:: Aim of the exercise ::
If a line below includes the string "uniqueness", copy it.

:: Supplied material ::

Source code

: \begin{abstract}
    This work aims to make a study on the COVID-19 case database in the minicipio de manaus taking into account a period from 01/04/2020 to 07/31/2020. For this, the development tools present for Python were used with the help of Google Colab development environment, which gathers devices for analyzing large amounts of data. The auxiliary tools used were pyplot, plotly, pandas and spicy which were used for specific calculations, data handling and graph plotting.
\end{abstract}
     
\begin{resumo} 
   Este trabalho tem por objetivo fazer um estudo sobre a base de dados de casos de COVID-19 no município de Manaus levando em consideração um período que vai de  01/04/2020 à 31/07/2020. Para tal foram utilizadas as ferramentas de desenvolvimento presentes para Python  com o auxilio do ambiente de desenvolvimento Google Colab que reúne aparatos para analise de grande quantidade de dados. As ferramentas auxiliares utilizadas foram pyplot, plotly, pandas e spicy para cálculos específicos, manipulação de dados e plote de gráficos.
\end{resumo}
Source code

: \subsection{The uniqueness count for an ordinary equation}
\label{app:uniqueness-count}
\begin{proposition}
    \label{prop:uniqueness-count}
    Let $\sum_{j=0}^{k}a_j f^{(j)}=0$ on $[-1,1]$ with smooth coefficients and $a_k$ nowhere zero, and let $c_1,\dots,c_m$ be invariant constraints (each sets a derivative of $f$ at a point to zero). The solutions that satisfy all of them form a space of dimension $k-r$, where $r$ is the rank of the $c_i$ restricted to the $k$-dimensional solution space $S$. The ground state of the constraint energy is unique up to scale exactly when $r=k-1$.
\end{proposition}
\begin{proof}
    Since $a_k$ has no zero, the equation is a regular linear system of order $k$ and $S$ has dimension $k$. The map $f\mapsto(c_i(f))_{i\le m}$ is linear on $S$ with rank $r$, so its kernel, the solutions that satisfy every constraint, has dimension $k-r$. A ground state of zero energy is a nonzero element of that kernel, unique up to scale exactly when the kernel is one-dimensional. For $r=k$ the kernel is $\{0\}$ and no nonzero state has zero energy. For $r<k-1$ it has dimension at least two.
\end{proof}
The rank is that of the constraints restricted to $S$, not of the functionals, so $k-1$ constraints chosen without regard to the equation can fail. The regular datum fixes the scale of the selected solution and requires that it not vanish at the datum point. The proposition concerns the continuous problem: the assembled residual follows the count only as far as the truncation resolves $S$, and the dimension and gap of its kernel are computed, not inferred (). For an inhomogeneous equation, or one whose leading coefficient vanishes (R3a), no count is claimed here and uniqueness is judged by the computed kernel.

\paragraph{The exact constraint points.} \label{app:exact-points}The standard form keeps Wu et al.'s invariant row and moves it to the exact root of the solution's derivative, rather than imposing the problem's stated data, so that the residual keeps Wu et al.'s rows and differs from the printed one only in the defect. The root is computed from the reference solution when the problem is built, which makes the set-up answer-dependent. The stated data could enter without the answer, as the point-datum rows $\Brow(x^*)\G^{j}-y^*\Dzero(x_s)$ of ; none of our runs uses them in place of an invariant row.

:: Answer box ::
: \subsection{The uniqueness count for an ordinary equation}
\label{app:uniqueness-count}
    \label{prop:uniqueness-count}
The rank is that of the constraints restricted to $S$, not of the functionals, so $k-1$ constraints chosen without regard to the equation can fail. The regular datum fixes the scale of the selected solution and requires that it not vanish at the datum point. The proposition concerns the continuous problem: the assembled residual follows the count only as far as the truncation resolves $S$, and the dimension and gap of its kernel are computed, not inferred (). For an inhomogeneous equation, or one whose leading coefficient vanishes (R3a), no count is claimed here and uniqueness is judged by the computed kernel.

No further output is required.